**Brief:** Nothing below is to be printed except the lines between the line holding "official beansite repository!" and the line holding "boot time? crunch", inclusive, each exactly as it appears.

**The data:**
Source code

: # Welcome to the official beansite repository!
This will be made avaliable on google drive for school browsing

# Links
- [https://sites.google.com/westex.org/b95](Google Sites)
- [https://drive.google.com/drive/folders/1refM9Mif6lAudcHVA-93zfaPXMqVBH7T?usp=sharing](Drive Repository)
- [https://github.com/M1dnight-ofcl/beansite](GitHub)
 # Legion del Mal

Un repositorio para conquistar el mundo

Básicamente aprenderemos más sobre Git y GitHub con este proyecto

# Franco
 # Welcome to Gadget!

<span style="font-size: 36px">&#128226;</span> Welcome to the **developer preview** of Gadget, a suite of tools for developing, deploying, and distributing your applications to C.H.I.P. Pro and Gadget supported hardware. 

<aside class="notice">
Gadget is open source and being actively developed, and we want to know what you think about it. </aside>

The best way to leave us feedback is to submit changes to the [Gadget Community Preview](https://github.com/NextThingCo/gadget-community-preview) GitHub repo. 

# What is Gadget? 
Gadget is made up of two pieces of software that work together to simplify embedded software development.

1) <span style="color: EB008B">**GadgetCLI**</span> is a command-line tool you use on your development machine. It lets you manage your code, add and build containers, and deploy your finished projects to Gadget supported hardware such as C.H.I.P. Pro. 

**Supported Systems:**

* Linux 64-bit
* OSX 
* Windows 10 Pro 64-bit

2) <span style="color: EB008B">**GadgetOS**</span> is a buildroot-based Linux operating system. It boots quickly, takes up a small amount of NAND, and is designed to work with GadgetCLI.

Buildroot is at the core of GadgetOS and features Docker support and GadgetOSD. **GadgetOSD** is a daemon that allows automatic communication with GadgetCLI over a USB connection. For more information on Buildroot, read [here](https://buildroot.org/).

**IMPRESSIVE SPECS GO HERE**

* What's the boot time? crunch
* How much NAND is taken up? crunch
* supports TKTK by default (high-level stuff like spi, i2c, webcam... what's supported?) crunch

* * *

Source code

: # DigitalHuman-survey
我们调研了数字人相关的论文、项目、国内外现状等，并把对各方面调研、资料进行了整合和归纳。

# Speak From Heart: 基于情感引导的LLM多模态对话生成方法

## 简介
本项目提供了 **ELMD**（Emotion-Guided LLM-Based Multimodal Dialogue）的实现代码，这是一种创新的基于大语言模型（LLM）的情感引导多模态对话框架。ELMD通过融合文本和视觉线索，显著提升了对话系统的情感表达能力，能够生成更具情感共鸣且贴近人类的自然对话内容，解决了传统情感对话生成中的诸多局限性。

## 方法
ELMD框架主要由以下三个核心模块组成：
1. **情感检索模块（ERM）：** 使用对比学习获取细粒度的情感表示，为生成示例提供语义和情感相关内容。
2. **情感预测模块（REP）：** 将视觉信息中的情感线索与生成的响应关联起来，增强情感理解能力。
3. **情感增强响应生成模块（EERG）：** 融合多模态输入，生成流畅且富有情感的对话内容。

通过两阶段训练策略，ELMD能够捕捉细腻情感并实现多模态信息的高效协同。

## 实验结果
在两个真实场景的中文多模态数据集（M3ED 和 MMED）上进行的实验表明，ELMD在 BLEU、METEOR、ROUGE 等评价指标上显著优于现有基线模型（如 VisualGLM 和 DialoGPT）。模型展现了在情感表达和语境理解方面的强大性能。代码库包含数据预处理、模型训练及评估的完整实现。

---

**Task result:**
: # Welcome to the official beansite repository!
This will be made avaliable on google drive for school browsing

# Links
- [https://sites.google.com/westex.org/b95](Google Sites)
- [https://drive.google.com/drive/folders/1refM9Mif6lAudcHVA-93zfaPXMqVBH7T?usp=sharing](Drive Repository)
- [https://github.com/M1dnight-ofcl/beansite](GitHub)
 # Legion del Mal

Un repositorio para conquistar el mundo

Básicamente aprenderemos más sobre Git y GitHub con este proyecto

# Franco
 # Welcome to Gadget!

<span style="font-size: 36px">&#128226;</span> Welcome to the **developer preview** of Gadget, a suite of tools for developing, deploying, and distributing your applications to C.H.I.P. Pro and Gadget supported hardware. 

<aside class="notice">
Gadget is open source and being actively developed, and we want to know what you think about it. </aside>

The best way to leave us feedback is to submit changes to the [Gadget Community Preview](https://github.com/NextThingCo/gadget-community-preview) GitHub repo. 

# What is Gadget? 
Gadget is made up of two pieces of software that work together to simplify embedded software development.

1) <span style="color: EB008B">**GadgetCLI**</span> is a command-line tool you use on your development machine. It lets you manage your code, add and build containers, and deploy your finished projects to Gadget supported hardware such as C.H.I.P. Pro. 

**Supported Systems:**

* Linux 64-bit
* OSX 
* Windows 10 Pro 64-bit

2) <span style="color: EB008B">**GadgetOS**</span> is a buildroot-based Linux operating system. It boots quickly, takes up a small amount of NAND, and is designed to work with GadgetCLI.

Buildroot is at the core of GadgetOS and features Docker support and GadgetOSD. **GadgetOSD** is a daemon that allows automatic communication with GadgetCLI over a USB connection. For more information on Buildroot, read [here](https://buildroot.org/).

**IMPRESSIVE SPECS GO HERE**

* What's the boot time? crunch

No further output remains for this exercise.